Between the early 17th and late 19th centuries, the slave trade flourished in the new world in order to provide labor for many crops, among them cacao. As the industrial revolution took hold, and the morality of slavery was questioned, Europeans were forced to find new methods of producing cocoa in ample supply.
In 1815, a Dutch chemist named Coenraad van Houten introduced a method for reducing the bitter flavor of chocolate by using alkaline salts through a specific process. This is now called "dutched" or "dutch" process and is in use to this day.

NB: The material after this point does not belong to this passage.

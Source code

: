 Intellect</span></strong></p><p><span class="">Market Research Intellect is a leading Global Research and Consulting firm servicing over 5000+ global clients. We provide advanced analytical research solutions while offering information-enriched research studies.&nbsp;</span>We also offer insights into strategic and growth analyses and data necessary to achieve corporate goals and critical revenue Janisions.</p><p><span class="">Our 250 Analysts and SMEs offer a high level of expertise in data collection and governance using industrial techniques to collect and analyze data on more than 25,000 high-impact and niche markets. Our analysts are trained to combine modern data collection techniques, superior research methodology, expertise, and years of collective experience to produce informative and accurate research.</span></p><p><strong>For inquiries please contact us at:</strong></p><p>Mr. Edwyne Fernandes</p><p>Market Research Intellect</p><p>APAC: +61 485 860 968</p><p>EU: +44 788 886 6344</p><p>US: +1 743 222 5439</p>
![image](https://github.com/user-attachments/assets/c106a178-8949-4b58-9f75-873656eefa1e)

13 years later, Houten patented method of pressing the fat (cocoa butter) from roasted cocoa beans. This improved the overall quality of cocoa and consistency while reducing the cost of cocoa by introducing cocoa powder that became the base for all chocolate products.
While technological innovations made up the bulk of European advances in cocoa processing and growing, another greater contribution to the global chocolate supply was bringing the cocoa plant to tropical colonized regions in other parts of the world, most specifically West Africa.
The English and French colonies of Ghana and Cote d’Ivoire have in recent times become the largest producers of cocoa during the 19th century.
And while some shun chocolate from Africa compared to the native South American cocoa, this African cocoa became responsible for mass-produced chocolate, again lowering the cost and spreading its availability.
In the early stages of cocoa cultivation by humans, processing methods of cocoa was limited. Beverages were the common mode of consumption due to the well-known method of grinding cocoa seeds into a paste before mixing with water (or cornmeal).
With innovations like those made by Coenraad van Houten, Europeans started creating entirely new products out of the cocoa bean.
Joseph Fry created moldable chocolate in 1847 when he melted cocoa butter and blended it back into chocolate liquor. Less than 30 years later, Daniel Peter mixed powdered milk with the liquor to create the modern “milk chocolate” that has become so popular today.
Before long, modern companies such as Cadbury, Nestle, and Hershey, produced chocolate for the masses. The Swiss and Belgian became known for their artisan chocolate. France had their truffles. And so on.
Nowadays, chocolate is a staple in most of our lives.
I, for example, keep a bar of delicious dark chocolate in my house at all times to serve as a low-sugar dessert or snack anytime I feel my sweet tooth knockin.
What We See Today
Most of us think of chocolate bars and candy as the main form of cocoa available today. But these are not the only products to come from the humble cocoa bean.
The cocoa tree products a modicum of products that many of us enjoy on a regular basis.
The most basic cocoa husks are used as animal feed. The bean, once roasted, is often broken into cocoa nibs. These nibs are used in smoothies and provide a crunchy, bitter flavor. Or you can lightly sweeten cocoa nibs with sugar to create a energy-dense superfood snack—like we did with our Wild Sweet Nibs!
Once cocoa beans are roasted, the cocoa liquor (mass) is processed further to produce cocoa powder—which is consumed separately in shakes, smoothies, and even hot chocolate—and cocoa butter—used to create chocolate, white chocolate and used in a plethora of skincare products.
The "Food of the Gods"
Although the history of cocoa is tied to slavery and the extermination of many South American peoples, it is a product that has developed over thousands of years.
In spite of its tumultuous past, the cocoa bean and its byproducts have become some of the most widely consumed ingredients in the world.
Their popularity is a testament to not only the flavor and properties of the bean itself. As true as it was in the day of Cortes and the Aztecs, the cocoa bean sells itself.